Life: Act Accordingly

A practical philosophy book (less intellectual and more framework for decisions) by Colin Wright.

You Only Live Once

You have exactly one life in which to do everything you will ever do. Act accordingly.

Act accordingly means different things to different people, whether that’s jumping out of planes or reading fiction. The philosophy is meant to guide you to refocus on what’s personally important.

Freedom as a Focus

Work towards increasing your level of freedom to have more options available to yourself. Then use the current context to make the best decisions.

The best rules will increase your level of freedom. They’ll guide you instead of forcing an option onto you.

It’s Not About Being Selfish

Self improvement isn’t being selfish or lazy. It’s not noble to work 100 hours a week if the same outcome can be done in 40 hours. So even if your lifestyle is more comfortable than most, it doesn’t mean you’re selfish for wanting to improve it further.

Focus on what’s important to you. Everyone has different priorities and tastes.

Let’s Fail Until We Don’t

Failure is just a step along the way to success.

 

Be willing to pick yourself up after a failure. Keep trying until you win. It’s a reliable approach to achieve most goals.

What distinguishes successful people from others? They didn’t stop.

On Confidence

Confidence means knowing our value, but being aware of how much you have left to learn too. Ignorance is a temporary affliction - fix it by asking questions.

Confidence also means sticking with your beliefs - until there’s enough evidence provided to the contrary, after which you’d be confident enough to change your beliefs.

Also means no need to prove yourself, enjoying what you have, but striving for more.

Campsite Rule

Leave the world in a better place than how you found it. The Campsite Rule gives a good basic purpose for everyone’s life.

Stop doing the bad stuff and start doing more good stuff.

Personal Relativism

Everybody has a different moral compass and value system. It depends on their culture, their family, and their friends. Accept this and keep an open mind to everyone else’s point of view.

You can understand other people’s viewpoints but still strive to improve yourself according to your own values.

Tetris Theory

Mastery is important.

Many people have one or more crafts that they want to improve it. Tetris is a great example. It’s easy to start, but difficult to master. To improve, you can change the rules. For example, only full 4 line blocks disappearing can score points - otherwise points are subtracted. Playing at a higher difficulty level is the best way to master your craft.

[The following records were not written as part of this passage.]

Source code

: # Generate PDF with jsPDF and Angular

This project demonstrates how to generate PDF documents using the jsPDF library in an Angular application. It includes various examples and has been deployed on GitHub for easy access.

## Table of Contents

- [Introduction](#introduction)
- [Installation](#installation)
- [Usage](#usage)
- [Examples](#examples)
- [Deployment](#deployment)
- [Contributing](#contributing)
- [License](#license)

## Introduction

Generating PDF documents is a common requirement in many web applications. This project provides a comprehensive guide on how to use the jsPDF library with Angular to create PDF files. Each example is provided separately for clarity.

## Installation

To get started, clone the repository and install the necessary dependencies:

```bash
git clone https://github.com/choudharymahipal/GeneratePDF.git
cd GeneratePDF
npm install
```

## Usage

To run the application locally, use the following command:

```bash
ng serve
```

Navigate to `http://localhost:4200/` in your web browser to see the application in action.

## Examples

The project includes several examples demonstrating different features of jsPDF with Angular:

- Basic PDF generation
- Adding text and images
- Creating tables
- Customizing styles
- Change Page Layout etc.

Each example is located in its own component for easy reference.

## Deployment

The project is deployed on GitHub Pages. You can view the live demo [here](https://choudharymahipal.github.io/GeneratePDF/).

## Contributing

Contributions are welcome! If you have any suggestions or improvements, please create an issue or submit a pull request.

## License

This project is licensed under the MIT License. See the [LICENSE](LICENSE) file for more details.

Challenge yourself and learn.

Provide Value

Provide value to yourself and to others.

Providing value is a great way to grow relationships. Often times, relationships are a plus/plus for both parties. Increasing the value you provide to others is a terrific way to help other people and to improve the world.

Value is also a great way to determine how practical your skills are.

Sustainability

Sustainability means creating closed loops in everything we do. Aim for a sustainable lifestyle.

You should be able to support yourself: finance, health, happiness, etc…

Being self-sustaining is a great base goal. For example, money is important but shouldn’t be your primary pursuit. Instead, aim to make enough money to sustain your lifestyle. Then start pursuing other goals.

The Cake

Individual attributes do not make up a person. Instead, we’re the sum of our actions and thoughts. Never pass judgement on a person based on just a handful of brief attributes.

This applies to yourself, too. Don’t fixate on single attributes. It’s the whole cake, not the individual ingredients, that you should look at.

Logos

Don’t identify yourself with product logos. There’s no need to shop at Whole Foods to be healthy. Instead, just make the right decisions for your diet/exercise routines and actually act out those decisions.

Eschew logos and go label-less. You’ll be forced to do the hard work to build yourself, instead of identifying yourself with the brands you own.

Lifspeki

Lifespeki is Icelandic for “the practical philosophy by which one lives their life”.

It’s good to have a philosophy - a framework to make decisions by. But don’t just blindly follow someone’s already established philosophy. Build your own! Continually improve it as time goes on.

Live by the ideals and concepts that you see fit for yourself.